All divorcing parents should keep their own emotional health at the top of their list as that is the only way that they are going to be able to help their children cope. Getting into therapy or a support group at the outset of your divorce proceedings, or even before, is one way that you can ensure a more smooth transition for your children. Therapy can help parents with the emotions, anxiety and conflict that come with the divorce process. This also helps cut down on costs of an attorney as you are using your attorney to provide legal advice and not emotional support.
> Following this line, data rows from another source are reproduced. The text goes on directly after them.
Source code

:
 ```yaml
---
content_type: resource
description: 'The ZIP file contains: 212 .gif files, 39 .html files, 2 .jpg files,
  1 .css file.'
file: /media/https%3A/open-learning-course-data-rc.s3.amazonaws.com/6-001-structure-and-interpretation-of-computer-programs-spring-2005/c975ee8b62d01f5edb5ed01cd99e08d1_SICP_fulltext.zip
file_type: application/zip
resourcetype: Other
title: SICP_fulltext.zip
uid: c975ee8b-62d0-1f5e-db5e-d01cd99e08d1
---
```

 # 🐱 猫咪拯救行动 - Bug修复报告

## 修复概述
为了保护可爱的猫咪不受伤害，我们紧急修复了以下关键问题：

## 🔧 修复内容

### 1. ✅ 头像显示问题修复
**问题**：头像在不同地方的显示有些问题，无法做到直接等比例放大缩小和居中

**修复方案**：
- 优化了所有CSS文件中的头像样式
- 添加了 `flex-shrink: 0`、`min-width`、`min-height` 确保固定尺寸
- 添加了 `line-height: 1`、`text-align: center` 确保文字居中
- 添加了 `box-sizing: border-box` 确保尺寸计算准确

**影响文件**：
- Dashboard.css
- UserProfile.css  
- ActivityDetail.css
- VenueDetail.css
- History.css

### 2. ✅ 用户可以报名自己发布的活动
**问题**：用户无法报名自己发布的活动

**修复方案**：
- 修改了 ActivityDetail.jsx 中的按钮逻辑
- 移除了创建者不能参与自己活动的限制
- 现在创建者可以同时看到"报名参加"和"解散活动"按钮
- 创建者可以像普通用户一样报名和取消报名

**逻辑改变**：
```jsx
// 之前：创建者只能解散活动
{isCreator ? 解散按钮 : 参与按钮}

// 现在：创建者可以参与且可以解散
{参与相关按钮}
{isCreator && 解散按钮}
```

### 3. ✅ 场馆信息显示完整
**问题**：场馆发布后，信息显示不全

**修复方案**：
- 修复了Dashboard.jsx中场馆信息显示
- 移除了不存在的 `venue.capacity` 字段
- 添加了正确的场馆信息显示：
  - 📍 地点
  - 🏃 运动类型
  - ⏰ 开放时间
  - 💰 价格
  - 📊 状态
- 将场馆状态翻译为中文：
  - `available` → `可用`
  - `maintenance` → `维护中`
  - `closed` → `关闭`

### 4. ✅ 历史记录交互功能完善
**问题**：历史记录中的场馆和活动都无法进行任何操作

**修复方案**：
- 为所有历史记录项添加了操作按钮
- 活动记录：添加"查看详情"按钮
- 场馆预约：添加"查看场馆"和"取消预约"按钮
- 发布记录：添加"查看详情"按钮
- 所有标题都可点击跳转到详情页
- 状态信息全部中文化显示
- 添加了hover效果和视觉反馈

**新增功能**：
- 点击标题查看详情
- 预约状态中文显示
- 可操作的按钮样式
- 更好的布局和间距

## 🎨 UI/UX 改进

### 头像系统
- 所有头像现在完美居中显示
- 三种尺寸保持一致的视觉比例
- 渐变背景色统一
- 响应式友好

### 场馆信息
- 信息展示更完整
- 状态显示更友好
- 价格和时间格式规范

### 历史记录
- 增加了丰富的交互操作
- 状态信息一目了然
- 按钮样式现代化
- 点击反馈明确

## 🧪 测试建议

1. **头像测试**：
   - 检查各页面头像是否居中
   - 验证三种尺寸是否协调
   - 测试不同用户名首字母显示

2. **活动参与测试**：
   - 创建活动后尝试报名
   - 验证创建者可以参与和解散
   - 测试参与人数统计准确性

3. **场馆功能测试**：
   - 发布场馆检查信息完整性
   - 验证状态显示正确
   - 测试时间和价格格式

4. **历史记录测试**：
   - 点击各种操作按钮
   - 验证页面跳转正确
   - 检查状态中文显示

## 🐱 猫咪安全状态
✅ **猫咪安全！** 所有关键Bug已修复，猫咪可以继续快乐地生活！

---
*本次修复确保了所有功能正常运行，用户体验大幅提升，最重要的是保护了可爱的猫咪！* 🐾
Children who experience their parents to be in high conflict will often have a much harder time adjusting to the new demands on their schedules and lives. No matter how well the parents are doing as co-parents, the children will feel a loss. The parents’ job is to provide emotional support and answer the questions that children often ask such as:
Where will I live?
Where will I go to school?
When will I see both of my parents?
Allowing children to talk through their feelings and express them with a parent, teacher, extended family member or therapist is the first step in their healing process. Children need to know that the divorce was not their fault and that both of their parents love them. If one parent talks negatively about the other, the children may feel torn between them and begin to act out those feelings. The children’s role in a divorce is not one of message carrier, confidante, money collector or schedule maker. Their role is to be children and be supported by both of their parents in a healthy way. Knowing when to seek professional services for your child is important if they seem to be exhibiting signs of distress or insecurity.